§ EXERCISE DATA
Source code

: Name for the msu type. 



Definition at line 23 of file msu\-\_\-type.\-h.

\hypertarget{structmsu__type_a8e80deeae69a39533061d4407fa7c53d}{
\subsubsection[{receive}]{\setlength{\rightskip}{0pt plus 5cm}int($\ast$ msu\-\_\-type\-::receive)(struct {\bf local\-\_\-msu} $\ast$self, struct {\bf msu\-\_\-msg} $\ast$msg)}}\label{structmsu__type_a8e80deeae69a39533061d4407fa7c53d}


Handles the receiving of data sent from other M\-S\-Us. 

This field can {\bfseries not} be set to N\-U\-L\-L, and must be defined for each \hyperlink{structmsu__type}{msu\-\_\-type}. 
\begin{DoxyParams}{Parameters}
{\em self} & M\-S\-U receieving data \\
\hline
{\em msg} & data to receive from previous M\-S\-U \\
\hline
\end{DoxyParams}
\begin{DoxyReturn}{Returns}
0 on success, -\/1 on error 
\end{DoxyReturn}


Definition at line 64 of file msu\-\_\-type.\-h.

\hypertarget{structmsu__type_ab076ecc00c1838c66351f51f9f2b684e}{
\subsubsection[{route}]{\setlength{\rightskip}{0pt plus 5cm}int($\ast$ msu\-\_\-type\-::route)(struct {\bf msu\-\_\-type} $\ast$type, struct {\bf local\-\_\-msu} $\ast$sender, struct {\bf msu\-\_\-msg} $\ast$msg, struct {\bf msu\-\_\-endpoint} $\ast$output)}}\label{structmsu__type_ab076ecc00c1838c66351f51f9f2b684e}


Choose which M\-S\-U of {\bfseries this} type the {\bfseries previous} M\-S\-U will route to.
--
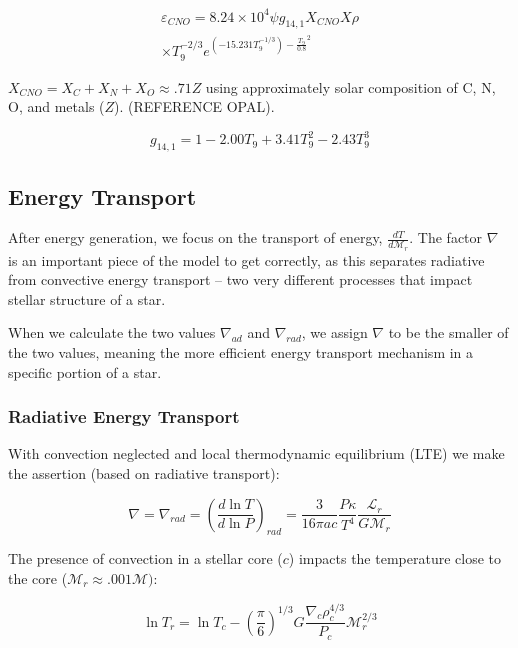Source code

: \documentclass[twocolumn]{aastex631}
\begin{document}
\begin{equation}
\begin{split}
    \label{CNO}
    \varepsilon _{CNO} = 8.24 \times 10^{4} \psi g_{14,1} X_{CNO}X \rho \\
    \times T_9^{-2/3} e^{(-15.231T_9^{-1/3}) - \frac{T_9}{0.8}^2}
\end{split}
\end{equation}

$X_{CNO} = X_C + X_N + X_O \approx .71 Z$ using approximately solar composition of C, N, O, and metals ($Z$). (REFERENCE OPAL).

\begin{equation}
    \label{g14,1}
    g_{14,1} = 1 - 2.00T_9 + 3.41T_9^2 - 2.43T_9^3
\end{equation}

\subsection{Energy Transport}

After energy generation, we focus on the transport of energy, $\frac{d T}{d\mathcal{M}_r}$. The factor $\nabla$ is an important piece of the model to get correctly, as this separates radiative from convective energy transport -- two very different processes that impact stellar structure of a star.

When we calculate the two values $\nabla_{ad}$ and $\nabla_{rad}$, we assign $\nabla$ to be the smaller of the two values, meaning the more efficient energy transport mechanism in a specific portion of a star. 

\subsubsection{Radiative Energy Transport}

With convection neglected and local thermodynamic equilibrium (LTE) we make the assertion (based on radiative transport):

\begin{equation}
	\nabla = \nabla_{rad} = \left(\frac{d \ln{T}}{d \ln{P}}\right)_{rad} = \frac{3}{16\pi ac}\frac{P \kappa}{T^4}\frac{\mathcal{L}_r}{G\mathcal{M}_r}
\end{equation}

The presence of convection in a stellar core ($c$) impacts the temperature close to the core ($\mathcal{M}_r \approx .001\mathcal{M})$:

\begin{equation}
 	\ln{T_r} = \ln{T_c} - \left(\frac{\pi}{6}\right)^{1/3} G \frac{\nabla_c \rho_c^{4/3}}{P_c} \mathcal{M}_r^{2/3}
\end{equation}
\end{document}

§ PROMPT
From the entries above, show each line that includes the string "convection".

§ TASK RESULT
With convection neglected and local thermodynamic equilibrium (LTE) we make the assertion (based on radiative transport):
The presence of convection in a stellar core ($c$) impacts the temperature close to the core ($\mathcal{M}_r \approx .001\mathcal{M})$:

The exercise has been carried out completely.